This apparent attempt to totally discredit Steven Vincent and his writing just gets weirder and weirder. I noted yesterday a Juan Cole piece where Cole claimed that Vincent’s lack of knowledge about Islamic culture was to blame for his death. Now, the Scotsman says he was killed because he was going to marry his Iraqi interpreter Nour Weidi and had already paid a $2,500 dowry to her family. The story is apparently being spread by British officials. Of whom Vincent was openly critical.
The article, um, fails to mention that Vincent already had a wife and family.
USS Neverdock noted the story to begin with, but Captain Ed digs in:
Vincent wrote most of his blog posts as open letters to Lisa Vincent, including his last original post on the blog days before his murder. It seems unlikely in the extreme, given Vincent’s writings, that this dowry story holds water. Beyond the gossipy official, however, the Scotsman offers no evidence and no corroboration for this nasty rumor — making the newspaper no different than the sexist Islamists who cannot conceive of men and women having working relationships.
I’m not dismissing allegations of romance between Vincent and his interpreter, though I guess it would be nice to see more than after-the-fact finger pointing by those who would be covering tracks if there were, indeed, tracks to cover.
The very end of Vincent’s book contained a little story. I quoted it in my review of the book:
Nour was noticeably subdued when two British press officers finally pulled up in a civilian car. “Sorry about the delay,” said a tall, handsome captain wearing a beret and neatly-pressed desert camo. “But when you said you were coming, we thought you were flying in like all the other journalists. We weren’t prepared for someone who actually lives in Basra and drives to the airport.”
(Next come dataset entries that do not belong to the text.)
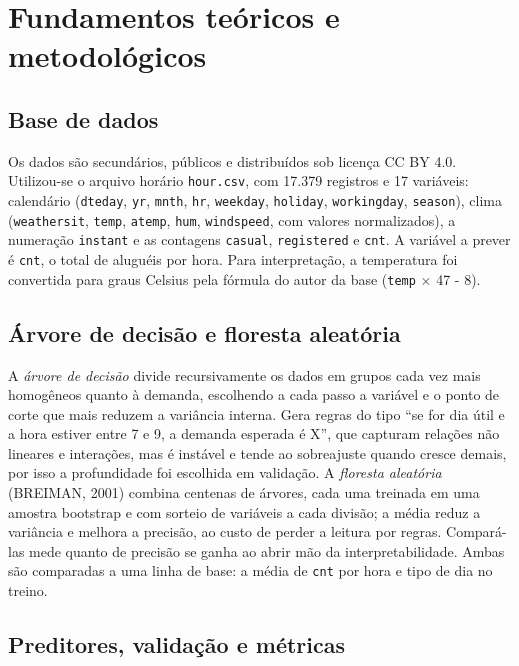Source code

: \documentclass[
  portuguese,
  10pt,
  a4paper,
]{article}
\begin{document}
\section{Fundamentos teóricos e
metodológicos}\label{fundamentos-teuxf3ricos-e-metodoluxf3gicos}

\subsection{Base de dados}\label{base-de-dados}

Os dados são secundários, públicos e distribuídos sob licença CC BY 4.0.
Utilizou-se o arquivo horário \texttt{hour.csv}, com 17.379 registros e
17 variáveis: calendário (\texttt{dteday}, \texttt{yr}, \texttt{mnth},
\texttt{hr}, \texttt{weekday}, \texttt{holiday}, \texttt{workingday},
\texttt{season}), clima (\texttt{weathersit}, \texttt{temp},
\texttt{atemp}, \texttt{hum}, \texttt{windspeed}, com valores
normalizados), a numeração \texttt{instant} e as contagens
\texttt{casual}, \texttt{registered} e \texttt{cnt}. A variável a prever
é \texttt{cnt}, o total de aluguéis por hora. Para interpretação, a
temperatura foi convertida para graus Celsius pela fórmula do autor da
base (\texttt{temp} × 47 - 8).

\subsection{Árvore de decisão e floresta
aleatória}\label{uxe1rvore-de-decisuxe3o-e-floresta-aleatuxf3ria}

A \emph{árvore de decisão} divide recursivamente os dados em grupos cada
vez mais homogêneos quanto à demanda, escolhendo a cada passo a variável
e o ponto de corte que mais reduzem a variância interna. Gera regras do
tipo ``se for dia útil e a hora estiver entre 7 e 9, a demanda esperada
é X'', que capturam relações não lineares e interações, mas é instável e
tende ao sobreajuste quando cresce demais, por isso a profundidade foi
escolhida em validação. A \emph{floresta aleatória} (BREIMAN, 2001)
combina centenas de árvores, cada uma treinada em uma amostra bootstrap
e com sorteio de variáveis a cada divisão; a média reduz a variância e
melhora a precisão, ao custo de perder a leitura por regras. Compará-las
mede quanto de precisão se ganha ao abrir mão da interpretabilidade.
Ambas são comparadas a uma linha de base: a média de \texttt{cnt} por
hora e tipo de dia no treino.

\subsection{Preditores, validação e
métricas}\label{preditores-validauxe7uxe3o-e-muxe9tricas}
\end{document}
“Makes you wonder about Western reporters, doesn’t it?” I said to Nour. She avoided my eyes and didn’t answer.
The officers drove us into the airport and escorted us to the main terminal. Here, in a waiting lounge turned into an impromptu briefing center, a portly, avuncular major spent about forty-five minutes describing the situation in Basra as viewed by the British army. It was essentially the same woes we’d heard before: crime, religious mafias, Iranian smugglers, Wahabbi spies. And the Brits’ main task in Basra?
“We provide psychological stability,” was the major’s wan response. “When the CPA dissolves in June, we will restrict ourselves to our bases. Then, it’s up to the Iraqi police to keep order.”
“The police?” exclaimed Nour, who had remained silent until now. “My God, no! Look at their cars, their stations–they are all flying Islamic flags and banners. They know that once you leave, the religious parties will take over Basra and they are trying to curry favor ahead of time!”
The major gave the “Coalition shrug”–I was getting used to seeing it–and said nothing; the interview was at an end. We rose in uncomfortable silence, trying not to see Nour’s distraught expression. Suddenly, she stepped in front of the beret-wearing captain, blocking his path. Looking up at the officer, who seemed nearly twice her height, “You musn’t leave us,” she pleaded. “We trust the British more than our own police. Please don’t leave us to the criminals and religious parties. Please don’t abandon us.”
No one said a word. There was nothing to say.
Nothing more to say, perhaps. But maybe not the end of the story.